Safety glasses and safety goggles must conform to a higher standard of impact resistance than regular eyeglasses. This higher standard applies to both the lenses and the frames. Regardless of their size or the durability of the frame and lenses, regular prescription eyeglasses do not qualify as safety glasses unless they meet specific criteria.
Do you know what proper protective eyewear is? Please let You & Eye Optical educate you.
Safety glasses & goggles Australian Standards
There are 2 forms of criteria for complying with Australian Standards.

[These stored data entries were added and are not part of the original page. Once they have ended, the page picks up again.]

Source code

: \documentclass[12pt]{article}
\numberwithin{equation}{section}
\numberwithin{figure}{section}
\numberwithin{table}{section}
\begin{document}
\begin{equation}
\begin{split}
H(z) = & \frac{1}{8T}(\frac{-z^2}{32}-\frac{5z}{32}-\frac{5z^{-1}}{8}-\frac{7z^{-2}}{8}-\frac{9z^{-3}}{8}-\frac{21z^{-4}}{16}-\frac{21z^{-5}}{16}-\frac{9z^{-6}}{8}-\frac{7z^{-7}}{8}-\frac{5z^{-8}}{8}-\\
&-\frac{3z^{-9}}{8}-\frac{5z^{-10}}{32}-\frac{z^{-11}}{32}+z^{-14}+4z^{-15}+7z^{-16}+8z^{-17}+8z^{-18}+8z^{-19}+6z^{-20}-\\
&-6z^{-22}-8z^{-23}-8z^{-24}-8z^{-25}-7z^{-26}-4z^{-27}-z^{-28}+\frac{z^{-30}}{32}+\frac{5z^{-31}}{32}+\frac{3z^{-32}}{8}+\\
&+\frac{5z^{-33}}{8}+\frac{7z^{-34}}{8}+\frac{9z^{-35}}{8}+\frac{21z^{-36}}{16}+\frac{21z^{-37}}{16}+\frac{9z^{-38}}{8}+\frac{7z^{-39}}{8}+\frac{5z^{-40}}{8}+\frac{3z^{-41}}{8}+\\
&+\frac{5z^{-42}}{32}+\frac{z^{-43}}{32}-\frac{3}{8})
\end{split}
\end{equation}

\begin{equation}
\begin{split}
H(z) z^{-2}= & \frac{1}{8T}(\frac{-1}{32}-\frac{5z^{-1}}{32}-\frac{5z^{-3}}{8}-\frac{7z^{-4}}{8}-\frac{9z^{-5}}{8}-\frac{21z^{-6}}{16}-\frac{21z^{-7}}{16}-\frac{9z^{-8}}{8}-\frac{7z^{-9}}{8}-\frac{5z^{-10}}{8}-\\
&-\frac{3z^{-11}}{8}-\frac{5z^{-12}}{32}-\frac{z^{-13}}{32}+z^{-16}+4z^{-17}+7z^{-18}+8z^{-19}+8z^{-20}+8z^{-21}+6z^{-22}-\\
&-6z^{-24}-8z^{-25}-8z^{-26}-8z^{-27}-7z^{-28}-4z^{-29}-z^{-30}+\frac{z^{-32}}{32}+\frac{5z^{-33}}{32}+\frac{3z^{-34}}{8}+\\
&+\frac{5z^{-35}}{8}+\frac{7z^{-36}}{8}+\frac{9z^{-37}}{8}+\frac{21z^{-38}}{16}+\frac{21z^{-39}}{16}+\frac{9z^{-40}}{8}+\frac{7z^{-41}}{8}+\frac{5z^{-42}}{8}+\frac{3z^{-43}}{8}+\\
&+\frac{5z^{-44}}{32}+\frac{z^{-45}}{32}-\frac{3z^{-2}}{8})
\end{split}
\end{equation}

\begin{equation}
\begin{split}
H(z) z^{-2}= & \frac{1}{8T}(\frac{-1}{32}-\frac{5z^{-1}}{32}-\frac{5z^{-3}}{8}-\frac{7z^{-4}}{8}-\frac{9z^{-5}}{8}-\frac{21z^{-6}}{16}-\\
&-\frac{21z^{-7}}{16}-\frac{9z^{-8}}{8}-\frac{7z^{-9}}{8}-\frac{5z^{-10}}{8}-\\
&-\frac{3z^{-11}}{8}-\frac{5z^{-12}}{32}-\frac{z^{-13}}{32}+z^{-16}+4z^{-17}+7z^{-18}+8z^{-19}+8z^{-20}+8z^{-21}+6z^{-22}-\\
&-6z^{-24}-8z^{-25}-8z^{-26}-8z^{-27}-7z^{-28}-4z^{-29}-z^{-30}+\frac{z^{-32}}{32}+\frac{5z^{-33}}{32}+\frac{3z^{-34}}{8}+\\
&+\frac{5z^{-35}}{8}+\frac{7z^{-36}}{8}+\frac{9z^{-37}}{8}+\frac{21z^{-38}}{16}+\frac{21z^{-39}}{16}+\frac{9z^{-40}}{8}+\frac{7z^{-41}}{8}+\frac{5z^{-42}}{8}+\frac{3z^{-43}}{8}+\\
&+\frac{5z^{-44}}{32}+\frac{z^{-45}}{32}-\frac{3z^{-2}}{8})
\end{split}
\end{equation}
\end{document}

1) Safety glasses & goggles Lens Material:
Polycarbonate Lenses are the strongest material for impact resistance. Polycarbonate is light weight and can be coated for scratch resistance. Most polycarbonate lenses have ultra violet protection built in. Safety lenses now have two classifications of performance: basic impact and high impact. Keep in mind that polycarbonate is a much softer lens material than glass. Even with a scratch-resistant coating, polycarbonate lenses will scratch more easily than glass lenses.
The manufacturers or suppliers logo is etched on all approved safety lenses.
2) Safety glasses & goggles Frame Material:
Safety frames are both metal (conductive) and plastic (non-conductive). They are stronger than street wear frames and are often heat resistant. These medium impact frames need to suit a range of environments and patient requirements. For instance, metal frames would not be suitable for electrical work.
The manufactures or suppliers logo is etched on all approved frames, non-removable side shields and other parts of the safety frame, helmets and goggles.
In the event of an eye injury
• Do not rub the eye
• In the case of cuts, punctures or embedded objects, do not wash the eye or try to remove objects.
• In the event of chemical burns or dust in the eye, flush the eye with plenty of cold water for at least 15 minutes.
• If an eye injury occurs, see an optometrist or ophthalmologist or go to your nearest hospital as soon as possible. The full extent of the damage is not always apparent and even a seemingly minor injury may cause permanent damage if it is not treated immediately.